Dal momento che molti dei consumatori di quei mercati erano abituati a pagare costi ricorrenti per il gioco (quelli dell’utilizzo dei dispositivi nei locali comuni), hanno migrato questa abitudine, in gran parte, ai giochi gratuiti con micro transazioni, quali quelli oggi ampiamente disponibili online. Le micro transazioni sono delle vendite in-game da regolarsi con denaro reale in cambio di funzionalità aggiuntive come abilità potenziate, personaggi o contenuti di maggiore qualità.
Al contrario, ha detto, nei mercati come quelli di Stati Uniti, Europa occidentale e Giappone, il ricorso è quello a un modello di business di natura più mista, con le micro transazioni che stanno gradualmente guadagnando terreno, ma molto meno che altrove.
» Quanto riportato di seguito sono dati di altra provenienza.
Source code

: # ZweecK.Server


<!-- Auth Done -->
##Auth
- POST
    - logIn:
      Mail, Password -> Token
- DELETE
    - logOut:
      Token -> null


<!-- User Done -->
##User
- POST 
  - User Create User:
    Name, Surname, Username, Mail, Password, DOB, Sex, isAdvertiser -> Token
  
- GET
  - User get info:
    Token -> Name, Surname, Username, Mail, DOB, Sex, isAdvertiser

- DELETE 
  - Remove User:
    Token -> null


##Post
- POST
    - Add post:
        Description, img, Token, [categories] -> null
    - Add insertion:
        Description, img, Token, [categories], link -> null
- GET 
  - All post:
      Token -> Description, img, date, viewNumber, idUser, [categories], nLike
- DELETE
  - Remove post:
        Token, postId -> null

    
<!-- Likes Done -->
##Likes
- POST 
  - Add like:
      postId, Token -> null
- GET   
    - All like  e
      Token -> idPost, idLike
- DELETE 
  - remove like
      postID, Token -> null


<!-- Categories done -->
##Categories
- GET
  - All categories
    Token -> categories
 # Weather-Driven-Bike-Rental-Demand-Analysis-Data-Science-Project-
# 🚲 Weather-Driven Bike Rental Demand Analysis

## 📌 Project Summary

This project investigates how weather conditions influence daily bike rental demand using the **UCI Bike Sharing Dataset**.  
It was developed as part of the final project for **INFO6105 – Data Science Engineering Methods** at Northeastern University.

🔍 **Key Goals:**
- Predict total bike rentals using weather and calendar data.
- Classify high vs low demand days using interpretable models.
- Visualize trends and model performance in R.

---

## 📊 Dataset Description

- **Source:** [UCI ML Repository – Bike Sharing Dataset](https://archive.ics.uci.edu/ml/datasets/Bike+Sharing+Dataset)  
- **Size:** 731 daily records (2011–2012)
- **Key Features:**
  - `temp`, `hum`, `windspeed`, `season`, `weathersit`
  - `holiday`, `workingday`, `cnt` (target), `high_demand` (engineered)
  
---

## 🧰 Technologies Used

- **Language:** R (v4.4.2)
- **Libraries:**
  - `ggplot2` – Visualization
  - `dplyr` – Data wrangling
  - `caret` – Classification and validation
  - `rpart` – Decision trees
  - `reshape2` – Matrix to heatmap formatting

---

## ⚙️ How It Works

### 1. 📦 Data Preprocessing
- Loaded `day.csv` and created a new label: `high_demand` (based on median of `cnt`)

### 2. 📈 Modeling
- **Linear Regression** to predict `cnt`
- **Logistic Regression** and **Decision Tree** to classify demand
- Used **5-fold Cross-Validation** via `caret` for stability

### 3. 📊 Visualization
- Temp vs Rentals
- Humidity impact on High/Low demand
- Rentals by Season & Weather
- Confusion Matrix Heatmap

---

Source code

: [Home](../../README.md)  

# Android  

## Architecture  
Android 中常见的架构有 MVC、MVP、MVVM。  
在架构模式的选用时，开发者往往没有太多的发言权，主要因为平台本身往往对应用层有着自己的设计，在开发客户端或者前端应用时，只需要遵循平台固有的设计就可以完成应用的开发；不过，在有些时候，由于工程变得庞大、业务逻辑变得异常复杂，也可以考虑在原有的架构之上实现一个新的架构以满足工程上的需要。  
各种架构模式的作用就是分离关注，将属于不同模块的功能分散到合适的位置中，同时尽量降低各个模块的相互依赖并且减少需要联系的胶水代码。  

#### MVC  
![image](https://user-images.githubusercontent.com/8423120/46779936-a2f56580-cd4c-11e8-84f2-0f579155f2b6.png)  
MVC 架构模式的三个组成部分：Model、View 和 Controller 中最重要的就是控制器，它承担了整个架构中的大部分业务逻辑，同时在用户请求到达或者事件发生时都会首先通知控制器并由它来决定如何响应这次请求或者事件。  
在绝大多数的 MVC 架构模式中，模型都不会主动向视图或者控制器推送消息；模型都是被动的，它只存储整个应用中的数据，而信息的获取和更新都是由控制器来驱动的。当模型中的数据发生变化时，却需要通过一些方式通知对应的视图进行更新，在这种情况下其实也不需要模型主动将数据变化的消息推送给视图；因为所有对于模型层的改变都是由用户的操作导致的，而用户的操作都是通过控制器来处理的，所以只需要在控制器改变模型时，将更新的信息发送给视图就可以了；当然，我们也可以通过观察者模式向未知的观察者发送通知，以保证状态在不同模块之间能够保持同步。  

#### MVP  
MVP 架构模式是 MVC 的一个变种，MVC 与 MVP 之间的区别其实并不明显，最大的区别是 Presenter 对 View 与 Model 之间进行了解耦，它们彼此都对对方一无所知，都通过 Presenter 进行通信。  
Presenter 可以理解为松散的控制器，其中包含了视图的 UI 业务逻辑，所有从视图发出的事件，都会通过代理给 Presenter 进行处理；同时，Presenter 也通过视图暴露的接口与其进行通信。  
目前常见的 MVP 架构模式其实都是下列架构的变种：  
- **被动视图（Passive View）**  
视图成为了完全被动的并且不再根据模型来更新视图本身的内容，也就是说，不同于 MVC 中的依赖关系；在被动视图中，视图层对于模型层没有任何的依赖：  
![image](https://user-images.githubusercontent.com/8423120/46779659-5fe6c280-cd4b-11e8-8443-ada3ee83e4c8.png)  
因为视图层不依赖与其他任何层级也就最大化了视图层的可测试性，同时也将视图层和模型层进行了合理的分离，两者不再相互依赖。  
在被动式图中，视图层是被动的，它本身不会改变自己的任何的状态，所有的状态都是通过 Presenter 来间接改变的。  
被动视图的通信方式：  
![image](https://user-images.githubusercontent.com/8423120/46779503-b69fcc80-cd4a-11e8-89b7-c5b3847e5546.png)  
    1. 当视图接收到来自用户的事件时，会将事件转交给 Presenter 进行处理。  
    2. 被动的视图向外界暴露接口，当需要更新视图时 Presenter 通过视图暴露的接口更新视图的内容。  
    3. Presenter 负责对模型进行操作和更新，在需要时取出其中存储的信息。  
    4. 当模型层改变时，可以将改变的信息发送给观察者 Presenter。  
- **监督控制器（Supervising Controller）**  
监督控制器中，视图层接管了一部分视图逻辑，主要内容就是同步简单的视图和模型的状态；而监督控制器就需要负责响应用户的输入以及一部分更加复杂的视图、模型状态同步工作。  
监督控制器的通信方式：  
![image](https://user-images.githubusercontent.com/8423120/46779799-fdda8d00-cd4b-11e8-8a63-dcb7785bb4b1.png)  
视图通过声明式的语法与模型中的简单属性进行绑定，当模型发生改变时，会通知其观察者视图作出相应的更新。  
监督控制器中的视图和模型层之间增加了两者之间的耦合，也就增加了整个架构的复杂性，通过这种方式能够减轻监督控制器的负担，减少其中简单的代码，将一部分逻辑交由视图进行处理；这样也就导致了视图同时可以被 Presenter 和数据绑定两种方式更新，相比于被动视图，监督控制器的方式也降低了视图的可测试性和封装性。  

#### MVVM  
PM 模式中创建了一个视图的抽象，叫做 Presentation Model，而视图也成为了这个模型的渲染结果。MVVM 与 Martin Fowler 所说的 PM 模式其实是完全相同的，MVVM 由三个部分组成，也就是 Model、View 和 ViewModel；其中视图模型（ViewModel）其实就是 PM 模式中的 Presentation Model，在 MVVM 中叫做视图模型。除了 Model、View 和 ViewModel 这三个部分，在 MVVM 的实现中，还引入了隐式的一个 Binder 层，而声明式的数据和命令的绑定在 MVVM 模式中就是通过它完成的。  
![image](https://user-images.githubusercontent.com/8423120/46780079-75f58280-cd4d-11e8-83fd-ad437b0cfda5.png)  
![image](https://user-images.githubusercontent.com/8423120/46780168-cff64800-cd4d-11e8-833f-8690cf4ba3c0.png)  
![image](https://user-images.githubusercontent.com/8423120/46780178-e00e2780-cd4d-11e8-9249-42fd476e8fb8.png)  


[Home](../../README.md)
Micro transazioni sotto i riflettori
Come noto a tutti i videogiocatori che ne hanno fatto già uso, le transazioni micro dei videogiochi sono cresciute in modo prominente, attirando tuttavia anche numerose critiche.
In particolare, la situazione è “esplosa” nel 2017, quando due dei titoli di videogame più attesi dell’anno, “Star Wars Battlefront II” di Electronic Arts e “La Terra di Mezzo: L’ombra della guerra” di Warner Bros, hanno introdotto micro transazioni in cambio di denaro, innescando l’emersione di “una caratteristica volontaria in alcuni videogiochi, che forniscono ai giocatori un altro modo per ottenere oggetti virtuali che possono essere utilizzati per migliorare le loro esperienze di gioco”.
Il contraccolpo derivante è stato talmente forte che EA ha visto 3,1 miliardi di dollari del suo valore azionario venir spazzato via sul mercato azionario meno di due settimane dopo il lancio di “Battlefront II”. La pressione è stata abbastanza forte da indurre l’azienda ad annunciare modifiche al gioco. Alcune settimane dopo, la Warner Bros. dichiarò che stava rimuovendo le micro transazioni dal suo blockbuster, ammettendo che l’opzione rischiava di indebolire il fulcro del gioco.
Nonostante il clamore, tuttavia, le micro transazioni restano comuni nell’odierno settore dei videogiochi. In Cina, il più grande mercato mondiale per il settore, hanno ad esempio rappresentato l’88% della spesa per giochi per PC nel 2016, secondo un rapporto di IHS Markit.